By Robert Greenwald and Derrick Crowe
A quiet city in the north of Afghanistan ignited today after yet another NATO night raid reportedly tore another family apart. Thousands of people took to the streets, again chanting, "Death to America!" as they pelted Karzai's billboards with mud and stones. They attacked police. They attacked the local NATO outpost. At least a dozen people were killed in the clash, which showed local rage directed at every level of the U.S.-led counterinsurgency strategy, from the local security forces, to our corrupt and feckless local "partners" in the Karzai government, to the U.S. itself.

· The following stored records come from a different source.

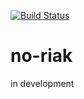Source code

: [![Build Status](https://travis-ci.org/oleksiyk/no-riak.png)](https://travis-ci.org/oleksiyk/no-riak)

# no-riak

in development
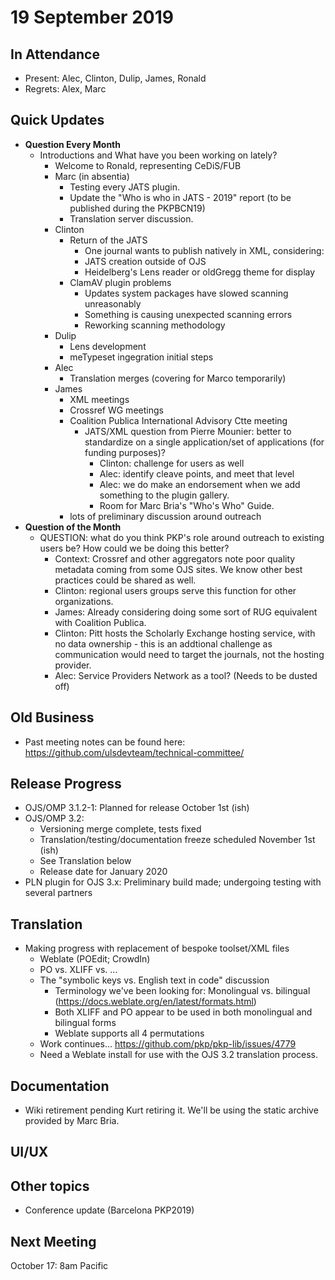 # 19 September 2019

In Attendance
-------------

-   Present: Alec, Clinton, Dulip, James, Ronald
-   Regrets: Alex, Marc

Quick Updates
-------------

-   **Question Every Month**
    - Introductions and What have you been working on lately?
        - Welcome to Ronald, representing CeDiS/FUB
        - Marc (in absentia)
            - Testing every JATS plugin.
            - Update the "Who is who in JATS - 2019" report (to be published during the PKPBCN19) 
            - Translation server discussion.
        - Clinton
            - Return of the JATS
                - One journal wants to publish natively in XML, considering:
                - JATS creation outside of OJS
                - Heidelberg's Lens reader or oldGregg theme for display
            - ClamAV plugin problems
                - Updates system packages have slowed scanning unreasonably
                - Something is causing unexpected scanning errors
                - Reworking scanning methodology
        - Dulip
            - Lens development 
            - meTypeset ingegration initial steps
        - Alec
            - Translation merges (covering for Marco temporarily)
        - James
            - XML meetings
            - Crossref WG meetings
            - Coalition Publica International Advisory Ctte meeting 
                - JATS/XML question from Pierre Mounier: better to standardize on a single application/set of applications (for funding purposes)?
                    - Clinton: challenge for users as well
                    - Alec: identify cleave points, and meet that level
                    - Alec: we do make an endorsement when we add something to the plugin gallery. 
                    - Room for Marc Bria's "Who's Who" Guide. 
            - lots of preliminary discussion around outreach
-   **Question of the Month**
    - QUESTION: what do you think PKP's role around outreach to existing users be? How could we be doing this better?
        - Context: Crossref and other aggregators note poor quality metadata coming from some OJS sites.  We know other best practices could be shared as well.
        - Clinton: regional users groups serve this function for other organizations.
        - James: Already considering doing some sort of RUG equivalent with Coalition Publica.
        - Clinton: Pitt hosts the Scholarly Exchange hosting service, with no data ownership - this is an addtional challenge as communication would need to target the journals, not the hosting provider.
        - Alec: Service Providers Network as a tool?  (Needs to be dusted off)

Old Business
------------
- Past meeting notes can be found here: https://github.com/ulsdevteam/technical-committee/

Release Progress
----------------
- OJS/OMP 3.1.2-1: Planned for release October 1st (ish)
- OJS/OMP 3.2:
    - Versioning merge complete, tests fixed
    - Translation/testing/documentation freeze scheduled November 1st (ish)
    - See Translation below
    - Release date for January 2020
- PLN plugin for OJS 3.x: Preliminary build made; undergoing testing with several partners

Translation
-----------
- Making progress with replacement of bespoke toolset/XML files
    - Weblate (POEdit; CrowdIn)
    - PO vs. XLIFF vs. ...
    - The "symbolic keys vs. English text in code" discussion
        - Terminology we've been looking for: Monolingual vs. bilingual (https://docs.weblate.org/en/latest/formats.html)
        - Both XLIFF and PO appear to be used in both monolingual and bilingual forms
        - Weblate supports all 4 permutations
    - Work continues... https://github.com/pkp/pkp-lib/issues/4779
    - Need a Weblate install for use with the OJS 3.2 translation process.

Documentation
-------------
- Wiki retirement pending Kurt retiring it. We'll be using the static archive provided by Marc Bria. 

UI/UX
-----

Other topics
------------
- Conference update (Barcelona PKP2019)

Next Meeting
------------

October 17: 8am Pacific
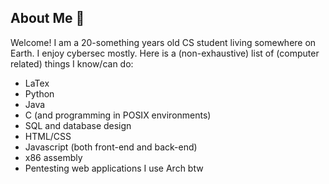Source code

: ## About Me 🐲
Welcome! I am a 20-something years old CS student living somewhere on Earth. I enjoy cybersec mostly.
Here is a (non-exhaustive) list of (computer related) things I know/can do:
- LaTex
- Python
- Java
- C (and programming in POSIX environments)
- SQL and database design
- HTML/CSS
- Javascript (both front-end and back-end)
- x86 assembly
- Pentesting web applications
I use Arch btw
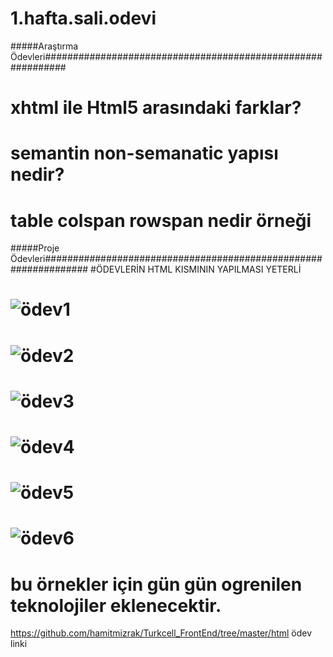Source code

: 
# 1.hafta.sali.odevi
#####Araştırma Ödevleri############################################################
#    xhtml ile Html5 arasındaki farklar?
#    semantin non-semanatic yapısı nedir?
#    table colspan rowspan nedir örneği
#####Proje Ödevleri################################################################
  #ÖDEVLERİN HTML KISMININ YAPILMASI YETERLİ
#  ![ödev1](https://user-images.githubusercontent.com/87547007/172599355-6618524a-dcbc-4a98-8a5e-199ee23872ba.png)
#  ![ödev2](https://user-images.githubusercontent.com/87547007/172599537-5c448151-ff68-4a63-bf20-8474e4834165.png)
#  ![ödev3](https://user-images.githubusercontent.com/87547007/172599599-be13e334-17aa-426d-a4a9-cb6f40ae684a.png)
#  ![ödev4](https://user-images.githubusercontent.com/87547007/172599667-050dff5b-303f-4ac5-bb6e-79cf895d5785.png)
#  ![ödev5](https://user-images.githubusercontent.com/87547007/172599759-1de58d55-a0fe-4694-9a36-5f06b72f5994.png)
#  ![ödev6](https://user-images.githubusercontent.com/87547007/172599780-00f1983a-0246-45f6-ba62-2c3d53e4bca6.png)
 # bu örnekler için gün gün ogrenilen teknolojiler eklenecektir.
https://github.com/hamitmizrak/Turkcell_FrontEnd/tree/master/html ödev linki
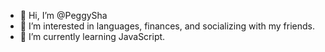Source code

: - 👋 Hi, I’m @PeggySha
- 👀 I’m interested in languages, finances, and socializing with my friends.
- 🌱 I’m currently learning JavaScript. 


<!---
PeggySha89/PeggySha89 is a ✨ special ✨ repository because its `README.md` (this file) appears on your GitHub profile.
You can click the Preview link to take a look at your changes.
--->
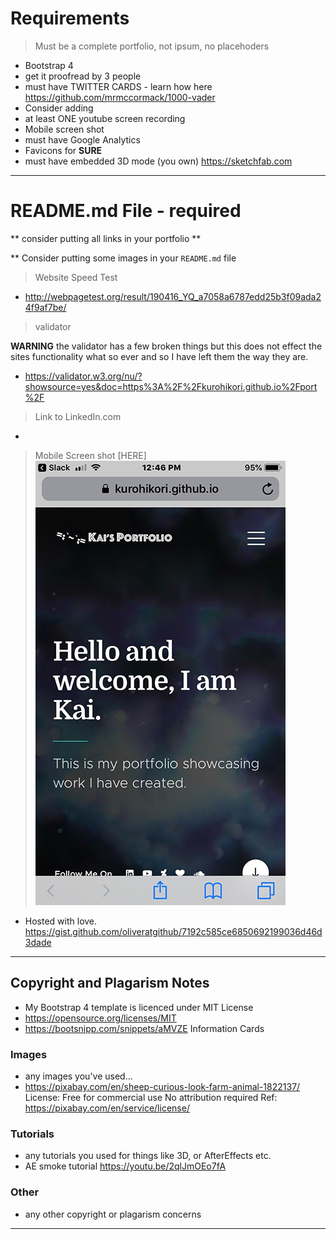 # Requirements 

> Must be a complete portfolio, not ipsum, no placehoders

- Bootstrap 4
- get it proofread by 3 people
- must have TWITTER CARDS - learn how here https://github.com/mrmccormack/1000-vader
- Consider adding
- at least ONE youtube screen recording
- Mobile screen shot
- must have Google Analytics
- Favicons for **SURE**
- must have embedded 3D mode (you own) https://sketchfab.com


----
# README.md File - required

** consider putting all links in your portfolio **

** Consider putting some images in your `README.md` file

> Website Speed Test

- http://webpagetest.org/result/190416_YQ_a7058a6787edd25b3f09ada24f9af7be/ 

> validator


**WARNING**
the validator has a few broken things but this does not effect the sites functionality what so ever and so I have left them the way they are. 
- https://validator.w3.org/nu/?showsource=yes&doc=https%3A%2F%2Fkurohikori.github.io%2Fport%2F

> Link to LinkedIn.com
- 

> Mobile Screen shot
[HERE] <img src="images/portfolio/gallery/screenshot.jpg" alt="">
 

- Hosted with love.
https://gist.github.com/oliveratgithub/7192c585ce6850692199036d46d3dade

---

## Copyright and Plagarism Notes

- My Bootstrap 4 template is licenced under MIT License
- https://opensource.org/licenses/MIT
- https://bootsnipp.com/snippets/aMVZE  Information Cards 

### Images
- any images you've used...
- https://pixabay.com/en/sheep-curious-look-farm-animal-1822137/
License: Free for commercial use
No attribution required Ref: https://pixabay.com/en/service/license/


### Tutorials
- any tutorials you used for things like 3D, or AfterEffects etc.
- AE smoke tutorial https://youtu.be/2qlJmOEo7fA

### Other

- any other copyright or plagarism concerns

---




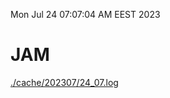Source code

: Mon Jul 24 07:07:04 AM EEST 2023
# JAM
<a href='./cache/202307/24_07.log'>./cache/202307/24_07.log</a>
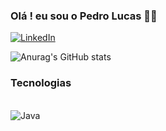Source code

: ### Olá ! eu sou o Pedro Lucas 🙋‍♂️

[![LinkedIn](https://img.shields.io/badge/LinkedIn-0077B5?style=for-the-badge&logo=linkedin&logoColor=white)](https://www.linkedin.com/in/pedro-lucas-silva-969599219)

![Anurag's GitHub stats](https://github-readme-stats.vercel.app/api?username=pltosh&show_icons=true&theme=dracula)

### Tecnologias
<div> <style="disolay: inline_block"><br/>
    <img align= "center" alt="Java" src="https://img.shields.io/badge/Java-ED8B00?style=for-the-badge&logo=openjdk&logoColor=white">
<div>
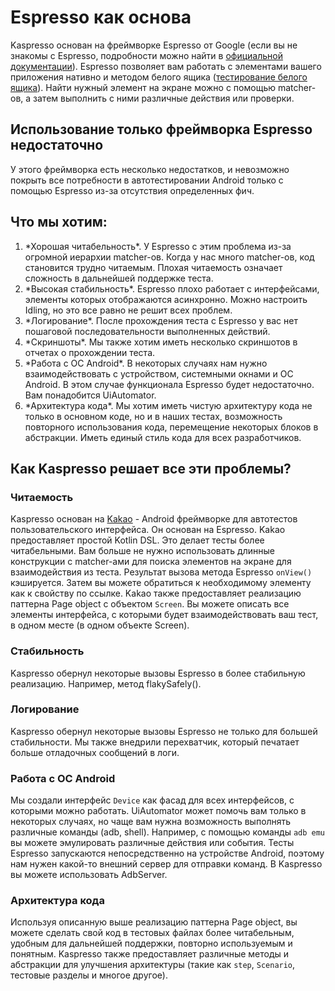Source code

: # Espresso как основа

Kaspresso основан на фреймворке Espresso от Google (если вы не знакомы с Espresso, подробности можно найти в [официальной документации](https://developer.android.com/training/testing/espresso)).
Espresso позволяет вам работать с элементами вашего приложения нативно и методом белого ящика ([тестирование белого ящика](https://en.wikipedia.org/wiki/White-box_testing)). Найти нужный элемент на экране можно с помощью matcher-ов, а затем выполнить с ними различные действия или проверки.

## Использование только фреймворка Espresso недостаточно

У этого фреймворка есть несколько недостатков, и невозможно покрыть все потребности в автотестировании Android только с помощью Espresso из-за отсутствия определенных фич.

## Что мы хотим:
<ol>
    <li>*Хорошая читабельность*. У Espresso с этим проблема из-за огромной иерархии matcher-ов. Когда у нас много matcher-ов, код становится трудно читаемым. Плохая читаемость означает сложность в дальнейшей поддержке теста.</li>
    <li>*Высокая стабильность*. Espresso плохо работает с интерфейсами, элементы которых отображаются асинхронно. Можно настроить Idling, но это все равно не решит всех проблем.</li>
    <li>*Логирование*. После прохождения теста с Espresso у вас нет пошаговой последовательности выполненных действий.</li>
    <li>*Скриншоты*. Мы также хотим иметь несколько скриншотов в отчетах о прохождении теста.</li>
    <li>*Работа с ОС Android*. В некоторых случаях нам нужно взаимодействовать с устройством, системными окнами и ОС Android. В этом случае функционала Espresso будет недостаточно. Вам понадобится UiAutomator.</li>
    <li>*Архитектура кода*. Мы хотим иметь чистую архитектуру кода не только в основном коде, но и в наших тестах, возможность повторного использования кода, перемещение некоторых блоков в абстракции. Иметь единый стиль кода для всех разработчиков.</li>
</ol>

## Как Kaspresso решает все эти проблемы?
### Читаемость
Kaspresso основан на [Kakao](https://github.com/KakaoCup/Kakao) - Android фреймворке для автотестов пользовательского интерфейса. Он основан на Espresso. Kakao предоставляет простой Kotlin DSL. Это делает тесты более читабельными. Вам больше не нужно использовать длинные конструкции с matcher-ами для поиска элементов на экране для взаимодействия из теста. Результат вызова метода Espresso `onView()` кэшируется. Затем вы можете обратиться к необходимому элементу как к свойству по ссылке.
Kakao также предоставляет реализацию паттерна Page object с объектом `Screen`. Вы можете описать все элементы интерфейса, с которыми будет взаимодействовать ваш тест, в одном месте (в одном объекте Screen).

### Стабильность
Kaspresso обернул некоторые вызовы Espresso в более стабильную реализацию. Например, метод flakySafely().

### Логирование
Kaspresso обернул некоторые вызовы Espresso не только для большей стабильности. Мы также внедрили перехватчик, который печатает больше отладочных сообщений в логи.

### Работа с ОС Android
Мы создали интерфейс `Device` как фасад для всех интерфейсов, с которыми можно работать. UiAutomator может помочь вам только в некоторых случаях, но чаще вам нужна возможность выполнять различные команды (adb, shell). Например, с помощью команды `adb emu` вы можете эмулировать различные действия или события.
Тесты Espresso запускаются непосредственно на устройстве Android, поэтому нам нужен какой-то внешний сервер для отправки команд. В Kaspresso вы можете использовать AdbServer.

### Архитектура кода
Используя описанную выше реализацию паттерна Page object, вы можете сделать свой код в тестовых файлах более читабельным, удобным для дальнейшей поддержки, повторно используемым и понятным. Kaspresso также предоставляет различные методы и абстракции для улучшения архитектуры (такие как `step`, `Scenario`, тестовые разделы и многое другое).
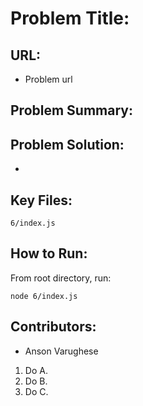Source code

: # Problem Title:

## URL: 

* []() Problem url

## Problem Summary:

## Problem Solution:

* []() 

## Key Files:

` 6/index.js `

## How to Run:

From root directory, run:

` node 6/index.js `

## Contributors:

* []() Anson Varughese

1. Do A.
8. Do B.
2. Do C.
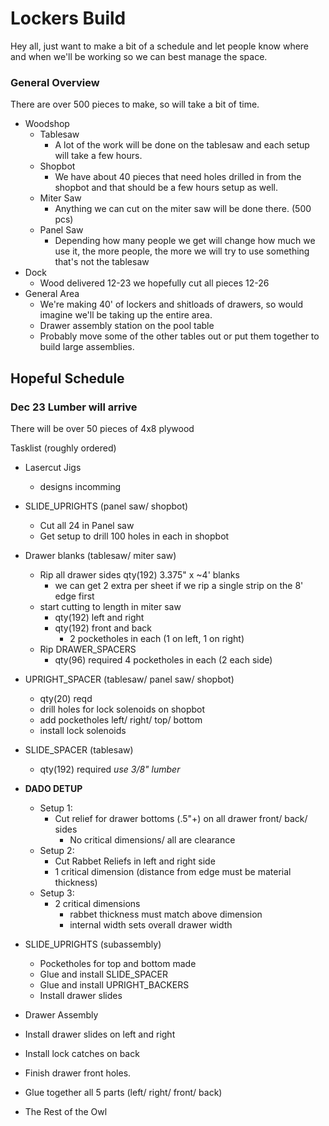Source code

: # Lockers Build

Hey all, just want to make a bit of a schedule and let people know where and when we'll be working so we can best manage the space. 

### General Overview
There are over 500 pieces to make, so will take a bit of time. 
- Woodshop
  - Tablesaw
    - A lot of the work will be done on the tablesaw and each setup will take a few hours. 
  - Shopbot
    - We have about 40 pieces that need holes drilled in from the shopbot and that should be a few hours setup as well. 
  - Miter Saw
    - Anything we can cut on the miter saw will be done there. (500 pcs)
  - Panel Saw
    - Depending how many people we get will change how much we use it, the more people, the more we will try to use something that's not the tablesaw
- Dock
  - Wood delivered 12-23 we hopefully cut all pieces 12-26
- General Area
    - We're making 40' of lockers and shitloads of drawers, so would imagine we'll be taking up the entire area. 
    - Drawer assembly station on the pool table
    - Probably move some of the other tables out or put them together to build large assemblies. 


## Hopeful Schedule

### Dec 23 Lumber will arrive
There will be over 50 pieces of 4x8 plywood

Tasklist (roughly ordered)
- Lasercut Jigs
  - designs incomming
- SLIDE_UPRIGHTS (panel saw/ shopbot)
    - Cut all 24 in Panel saw
    - Get setup to drill 100 holes in each in shopbot
- Drawer blanks (tablesaw/ miter saw)
    - Rip all drawer sides qty(192) 3.375" x ~4' blanks
        - we can get 2 extra per sheet if we rip a single strip on the 8' edge first
    - start cutting to length in miter saw
        - qty(192) left and right
        - qty(192) front and back
            - 2 pocketholes in each (1 on left, 1 on right)
    - Rip DRAWER_SPACERS
        - qty(96) required
            4 pocketholes in each (2 each side)
- UPRIGHT_SPACER (tablesaw/ panel saw/ shopbot)
    - qty(20) reqd
    - drill holes for lock solenoids on shopbot
    - add pocketholes left/ right/ top/ bottom
    - install lock solenoids

- SLIDE_SPACER (tablesaw)
    - qty(192) required *use 3/8" lumber*

- **DADO DETUP**
    - Setup 1:
        - Cut relief for drawer bottoms (.5"+) on all drawer front/ back/ sides
          - No critical dimensions/ all are clearance
    - Setup 2:
        - Cut Rabbet Reliefs in left and right side 
         - 1 critical dimension (distance from edge must be material thickness)
    - Setup 3:
        - 2 critical dimensions
            - rabbet thickness must match above dimension
            - internal width sets overall drawer width 
- SLIDE_UPRIGHTS (subassembly)
    - Pocketholes for top and bottom made
    - Glue and install SLIDE_SPACER
    - Glue and install UPRIGHT_BACKERS
    - Install drawer slides

- Drawer Assembly
 - Install drawer slides on left and right
 - Install lock catches on back
 - Finish drawer front holes. 
 - Glue together all 5 parts (left/ right/ front/ back)

- The Rest of the Owl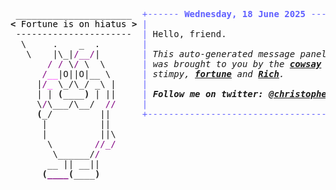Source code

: <pre style="font-family:Menlo,'DejaVu Sans Mono',consolas,'Courier New',monospace"> ______________________  <span style="color: #5f5fff; text-decoration-color: #5f5fff">+------ </span><span style="color: #5f5fff; text-decoration-color: #5f5fff; font-weight: bold">Wednesday, 18 June 2025</span><span style="color: #5f5fff; text-decoration-color: #5f5fff"> -------+</span> <a href="https://www.informatik.uni-leipzig.de/~akiki/">Christopher Akiki</a>                
<span style="font-weight: bold">&lt;</span><span style="color: #000000; text-decoration-color: #000000"> Fortune is on hiatus </span><span style="font-weight: bold">&gt;</span> <span style="color: #5f5fff; text-decoration-color: #5f5fff">|</span>                                      <span style="color: #5f5fff; text-decoration-color: #5f5fff">|</span> ┣━━ Interests                    
 ----------------------  <span style="color: #5f5fff; text-decoration-color: #5f5fff">|</span> Hello, friend.                       <span style="color: #5f5fff; text-decoration-color: #5f5fff">|</span> ┃   ┣━━ My cat                   
  \     .    _  .        <span style="color: #5f5fff; text-decoration-color: #5f5fff">|</span>                                      <span style="color: #5f5fff; text-decoration-color: #5f5fff">|</span> ┃   ┣━━ Representation Learning  
   \    |\_|<span style="color: #800080; text-decoration-color: #800080">/__/</span>|        <span style="color: #5f5fff; text-decoration-color: #5f5fff">|</span> <span style="font-style: italic">This auto-generated message panel </span>   <span style="color: #5f5fff; text-decoration-color: #5f5fff">|</span> ┃   ┣━━ Language Generation      
       <span style="color: #800080; text-decoration-color: #800080">/</span> <span style="color: #800080; text-decoration-color: #800080">/</span> \<span style="color: #800080; text-decoration-color: #800080">/</span> \  \       <span style="color: #5f5fff; text-decoration-color: #5f5fff">|</span> <span style="font-style: italic">was brought to you by the </span><span style="font-weight: bold; font-style: italic"><a href="https://en.wikipedia.org/wiki/Cowsay">cowsay</a></span><span style="font-style: italic"> </span>    <span style="color: #5f5fff; text-decoration-color: #5f5fff">|</span> ┃   ┣━━ Text Mining              
      <span style="color: #800080; text-decoration-color: #800080">/</span><span style="color: #ff00ff; text-decoration-color: #ff00ff">__</span>|O||O|__ \      <span style="color: #5f5fff; text-decoration-color: #5f5fff">|</span> <span style="font-style: italic">stimpy, </span><span style="font-weight: bold; font-style: italic"><a href="https://en.wikipedia.org/wiki/Fortune_(Unix)">fortune</a></span><span style="font-style: italic"> and </span><span style="font-weight: bold; font-style: italic"><a href="https://github.com/willmcgugan/rich">Rich</a></span><span style="font-style: italic">. </span>           <span style="color: #5f5fff; text-decoration-color: #5f5fff">|</span> ┃   ┣━━ Dataset Creation         
     |<span style="color: #800080; text-decoration-color: #800080">/</span><span style="color: #ff00ff; text-decoration-color: #ff00ff">_</span> \_/\_/ _\ |     <span style="color: #5f5fff; text-decoration-color: #5f5fff">|</span>                                      <span style="color: #5f5fff; text-decoration-color: #5f5fff">|</span> ┃   ┗━━ TODO                     
     | | <span style="font-weight: bold">(</span>____<span style="font-weight: bold">)</span> | ||     <span style="color: #5f5fff; text-decoration-color: #5f5fff">|</span> <span style="font-weight: bold; font-style: italic">Follow me on twitter: </span><span style="font-weight: bold; font-style: italic"><a href="https://twitter.com/christopher">@christopher</a></span>   <span style="color: #5f5fff; text-decoration-color: #5f5fff">|</span> ┣━━ Past Lives                   
     \<span style="color: #800080; text-decoration-color: #800080">/</span>\___/\__/  <span style="color: #800080; text-decoration-color: #800080">//</span>     <span style="color: #5f5fff; text-decoration-color: #5f5fff">|</span>                                      <span style="color: #5f5fff; text-decoration-color: #5f5fff">|</span> ┃   ┣━━ Sociocultural antropology
     <span style="font-weight: bold">(</span>_/         ||      <span style="color: #5f5fff; text-decoration-color: #5f5fff">+--------------------------------------+</span> ┃   ┗━━ Network Engineering      
      |          ||                                               ┣━━ Current Location             
      |          ||\                                              ┃   ┗━━ Leipzig, Germany         
       \        <span style="color: #800080; text-decoration-color: #800080">//_/</span>                                              ┗━━ Previous Locations           
        \______/<span style="color: #800080; text-decoration-color: #800080">/</span>                                                     ┣━━ Durham, England          
       __ || __||                                                     ┗━━ Zouk Mikael, Lebanon     
      <span style="font-weight: bold">(</span><span style="color: #800080; text-decoration-color: #800080; font-weight: bold">____</span><span style="font-weight: bold">(</span>____<span style="font-weight: bold">)</span>                                                                                  
                                                                                                   
</pre>
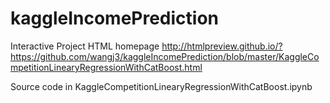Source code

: # kaggleIncomePrediction
Interactive Project HTML homepage
http://htmlpreview.github.io/?https://github.com/wangj3/kaggleIncomePrediction/blob/master/KaggleCompetitionLinearyRegressionWithCatBoost.html

Source code in KaggleCompetitionLinearyRegressionWithCatBoost.ipynb
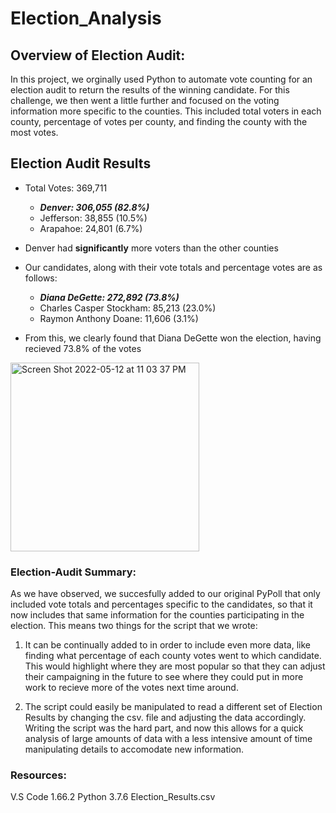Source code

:# Election_Analysis

## Overview of Election Audit:
In this project, we orginally used Python to automate vote counting for an election audit to return the results of the winning candidate. For this challenge, we then went a little further and focused on the voting information more specific to the counties. This included total voters in each county, percentage of votes per county, and finding the county with the most votes.

## Election Audit Results

- Total Votes: 369,711
  - ***Denver: 306,055 (82.8%)***
  - Jefferson: 38,855 (10.5%)
  - Arapahoe: 24,801 (6.7%)
  
- Denver had **significantly** more voters than the other counties

- Our candidates, along with their vote totals and percentage votes are as follows:
  - ***Diana DeGette: 272,892 (73.8%)***
  - Charles Casper Stockham: 85,213 (23.0%)
  - Raymon Anthony Doane: 11,606 (3.1%)
  
- From this, we clearly found that Diana DeGette won the election, having recieved 73.8% of the votes

<img width="302" alt="Screen Shot 2022-05-12 at 11 03 37 PM" src="https://user-images.githubusercontent.com/103979087/168209065-bc488d76-56ab-4b0d-b0e1-fc60f0bfbaf3.png">


### Election-Audit Summary:
As we have observed, we succesfully added to our original PyPoll that only included vote totals and percentages specific to the candidates, so that it now includes that same information for the counties participating in the election. This means two things for the script that we wrote:

  1) It can be continually added to in order to include even more data, like finding what percentage of each county votes went to which candidate. This would highlight where they are most popular so that they can adjust their campaigning in the future to see where they could put in more work to recieve more of the votes next time around.
  
  2) The script could easily be manipulated to read a different set of Election Results by changing the csv. file and adjusting the data accordingly. Writing the script was the hard part, and now this allows for a quick analysis of large amounts of data with a less intensive amount of time manipulating details to accomodate new information.
  
### Resources:
V.S Code 1.66.2
Python 3.7.6
Election_Results.csv
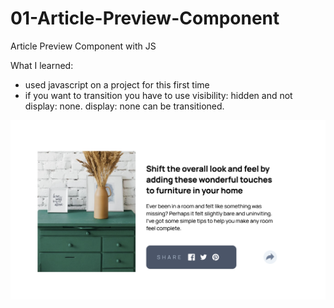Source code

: # 01-Article-Preview-Component

Article Preview Component with JS

What I learned:

- used javascript on a project for this first time
- if you want to transition you have to use visibility: hidden and not display: none. display: none can be transitioned.

![screenshot](screenshot.png)
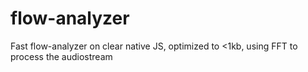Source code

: # flow-analyzer
Fast flow-analyzer on clear native JS, optimized to &lt;1kb, using FFT to process the audiostream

Worse, this isn't the only civilian killing by NATO forces even just this week. On May 16, Reuters reported:
"Foreign troops killed an Afghan child and wounded four others when responding to insurgent fire in volatile eastern Kunar province, the provincial Governor said on Monday, the third accidental killing of young civilians in less than a week."
These deaths were senseless enough before Bin Laden was killed and al Qaeda driven from the country. Now, they're downright obscene. With the last rational-sounding excuse for continuing the war, bringing Bin Laden to "justice," gone, continuing this counterinsurgency campaign makes no sense, and it's making Americans and Afghans less safe while wasting precious national resources. If you agree, please join Rethink Afghanistan in calling for an end to the war in the wake of Bin Laden's death.
The uprising in Taloqan triggered by NATO's killing of civilians is a microcosm of a larger dynamic playing out across the country. When one honestly looks at the data, the counterinsurgency campaign in Afghanistan has been, at best, a miserable failure in its stated goal of "protecting the population," or worse, a key driver in an ever-increasing cycle of violence and instability that puts civilians at risk.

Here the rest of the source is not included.